Please contact Dr Jonathan Bujak for further details

BACKGROUND

The study was undertaken jointly by Bujak Research and David Mudge Associates to determine the petroleum source rock potential of the Whale Basin on the southern Grand Banks of Newfoundland.

Palaeoceanography, basin configuration and the deposition of phytoplankton in the North Atlantic region predict the  distribution of Oxfordian-Kimmeridgian oil source rocks across the region and support kerogen types present in the southern Grand Banks wells and oil-bearing sections in northeast Newfoundland and the North Sea

OUTLINE OF THE STUDY

Upper Jurassic shales are generally considered to be the primary source for oil discoveries in the Grand Banks area of offshore eastern Canada. Biostratigraphic analysis indicates that these rocks are of Oxfordian to early Kimmeridgian age, coeval with the primary oil source in northeast Atlantic basins including the North Sea, Faeroe-Shetland and Porcupine basins. The Grand Banks of Newfoundland are underlain by a number of Mesozoic basins with hydrocarbon potential. These include the South Whale, Whale, Horseshoe and Jeanne d’Arc basins. The drilling of more than 70 wells has resulted in 15 significant oil discoveries, all located in the Jeanne d’Arc Basin. No hydrocarbon discoveries have been made in the Whale or Horseshoe basins, where much of the Upper Jurassic-Lower Cretaceous section is missing due to early Cretaceous (Avalon) uplift and erosion.

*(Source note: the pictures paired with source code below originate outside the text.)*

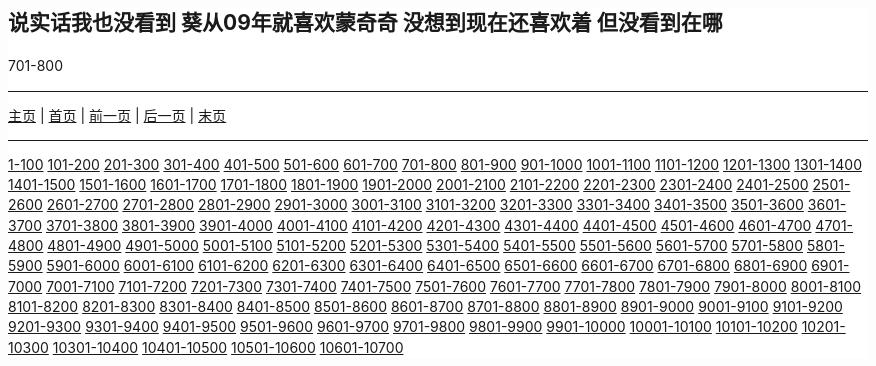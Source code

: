   说实话我也没看到  葵从09年就喜欢蒙奇奇  没想到现在还喜欢着  但没看到在哪  
---

701-800

---

[主页](./main.md "main.md") | [首页](./comments1-100.md "comments1-100.md") | [前一页](./comments601-700.md "comments601-700.md") | [后一页](./comments801-900.md "comments801-900.md") | [末页](./comments10601-10700.md "comments10601-10700.md")  

---
[1-100](./comments1-100.md "1-100")  [101-200](./comments101-200.md "101-200")  [201-300](./comments201-300.md "201-300")  [301-400](./comments301-400.md "301-400")  [401-500](./comments401-500.md "401-500")  [501-600](./comments501-600.md "501-600")  [601-700](./comments601-700.md "601-700")  [701-800](./comments701-800.md "701-800")  [801-900](./comments801-900.md "801-900")  [901-1000](./comments901-1000.md "901-1000")  [1001-1100](./comments1001-1100.md "1001-1100")  [1101-1200](./comments1101-1200.md "1101-1200")  [1201-1300](./comments1201-1300.md "1201-1300")  [1301-1400](./comments1301-1400.md "1301-1400")  [1401-1500](./comments1401-1500.md "1401-1500")  [1501-1600](./comments1501-1600.md "1501-1600")  [1601-1700](./comments1601-1700.md "1601-1700")  [1701-1800](./comments1701-1800.md "1701-1800")  [1801-1900](./comments1801-1900.md "1801-1900")  [1901-2000](./comments1901-2000.md "1901-2000")  [2001-2100](./comments2001-2100.md "2001-2100")  [2101-2200](./comments2101-2200.md "2101-2200")  [2201-2300](./comments2201-2300.md "2201-2300")  [2301-2400](./comments2301-2400.md "2301-2400")  [2401-2500](./comments2401-2500.md "2401-2500")  [2501-2600](./comments2501-2600.md "2501-2600")  [2601-2700](./comments2601-2700.md "2601-2700")  [2701-2800](./comments2701-2800.md "2701-2800")  [2801-2900](./comments2801-2900.md "2801-2900")  [2901-3000](./comments2901-3000.md "2901-3000")  [3001-3100](./comments3001-3100.md "3001-3100")  [3101-3200](./comments3101-3200.md "3101-3200")  [3201-3300](./comments3201-3300.md "3201-3300")  [3301-3400](./comments3301-3400.md "3301-3400")  [3401-3500](./comments3401-3500.md "3401-3500")  [3501-3600](./comments3501-3600.md "3501-3600")  [3601-3700](./comments3601-3700.md "3601-3700")  [3701-3800](./comments3701-3800.md "3701-3800")  [3801-3900](./comments3801-3900.md "3801-3900")  [3901-4000](./comments3901-4000.md "3901-4000")  [4001-4100](./comments4001-4100.md "4001-4100")  [4101-4200](./comments4101-4200.md "4101-4200")  [4201-4300](./comments4201-4300.md "4201-4300")  [4301-4400](./comments4301-4400.md "4301-4400")  [4401-4500](./comments4401-4500.md "4401-4500")  [4501-4600](./comments4501-4600.md "4501-4600")  [4601-4700](./comments4601-4700.md "4601-4700")  [4701-4800](./comments4701-4800.md "4701-4800")  [4801-4900](./comments4801-4900.md "4801-4900")  [4901-5000](./comments4901-5000.md "4901-5000")  [5001-5100](./comments5001-5100.md "5001-5100")  [5101-5200](./comments5101-5200.md "5101-5200")  [5201-5300](./comments5201-5300.md "5201-5300")  [5301-5400](./comments5301-5400.md "5301-5400")  [5401-5500](./comments5401-5500.md "5401-5500")  [5501-5600](./comments5501-5600.md "5501-5600")  [5601-5700](./comments5601-5700.md "5601-5700")  [5701-5800](./comments5701-5800.md "5701-5800")  [5801-5900](./comments5801-5900.md "5801-5900")  [5901-6000](./comments5901-6000.md "5901-6000")  [6001-6100](./comments6001-6100.md "6001-6100")  [6101-6200](./comments6101-6200.md "6101-6200")  [6201-6300](./comments6201-6300.md "6201-6300")  [6301-6400](./comments6301-6400.md "6301-6400")  [6401-6500](./comments6401-6500.md "6401-6500")  [6501-6600](./comments6501-6600.md "6501-6600")  [6601-6700](./comments6601-6700.md "6601-6700")  [6701-6800](./comments6701-6800.md "6701-6800")  [6801-6900](./comments6801-6900.md "6801-6900")  [6901-7000](./comments6901-7000.md "6901-7000")  [7001-7100](./comments7001-7100.md "7001-7100")  [7101-7200](./comments7101-7200.md "7101-7200")  [7201-7300](./comments7201-7300.md "7201-7300")  [7301-7400](./comments7301-7400.md "7301-7400")  [7401-7500](./comments7401-7500.md "7401-7500")  [7501-7600](./comments7501-7600.md "7501-7600")  [7601-7700](./comments7601-7700.md "7601-7700")  [7701-7800](./comments7701-7800.md "7701-7800")  [7801-7900](./comments7801-7900.md "7801-7900")  [7901-8000](./comments7901-8000.md "7901-8000")  [8001-8100](./comments8001-8100.md "8001-8100")  [8101-8200](./comments8101-8200.md "8101-8200")  [8201-8300](./comments8201-8300.md "8201-8300")  [8301-8400](./comments8301-8400.md "8301-8400")  [8401-8500](./comments8401-8500.md "8401-8500")  [8501-8600](./comments8501-8600.md "8501-8600")  [8601-8700](./comments8601-8700.md "8601-8700")  [8701-8800](./comments8701-8800.md "8701-8800")  [8801-8900](./comments8801-8900.md "8801-8900")  [8901-9000](./comments8901-9000.md "8901-9000")  [9001-9100](./comments9001-9100.md "9001-9100")  [9101-9200](./comments9101-9200.md "9101-9200")  [9201-9300](./comments9201-9300.md "9201-9300")  [9301-9400](./comments9301-9400.md "9301-9400")  [9401-9500](./comments9401-9500.md "9401-9500")  [9501-9600](./comments9501-9600.md "9501-9600")  [9601-9700](./comments9601-9700.md "9601-9700")  [9701-9800](./comments9701-9800.md "9701-9800")  [9801-9900](./comments9801-9900.md "9801-9900")  [9901-10000](./comments9901-10000.md "9901-10000")  [10001-10100](./comments10001-10100.md "10001-10100")  [10101-10200](./comments10101-10200.md "10101-10200")  [10201-10300](./comments10201-10300.md "10201-10300")  [10301-10400](./comments10301-10400.md "10301-10400")  [10401-10500](./comments10401-10500.md "10401-10500")  [10501-10600](./comments10501-10600.md "10501-10600")  [10601-10700](./comments10601-10700.md "10601-10700")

However, the South Whale Basin was located southwest of the axis of maximum uplift, and a more complete Upper Jurassic-Lower Cretaceous section has been preserved. n this basin, oil was discovered in Upper Cretaceous Petrel limestone in Heron H-73, with 22 bbl of 7-11.5°API oil being recovered on test. A small gas discovery has also been made in Tors Cove D-52, located in the cap rock (Iroquois Formation) of a salt diapir. All but one of the 13 wells drilled so far in the South Whale Basin have been located over salt diapirs, volcanic or basement highs, encountering incomplete Upper Jurassic-Lower Cretaceous sections with only limited data collected on prospective source rock and reservoir intervals.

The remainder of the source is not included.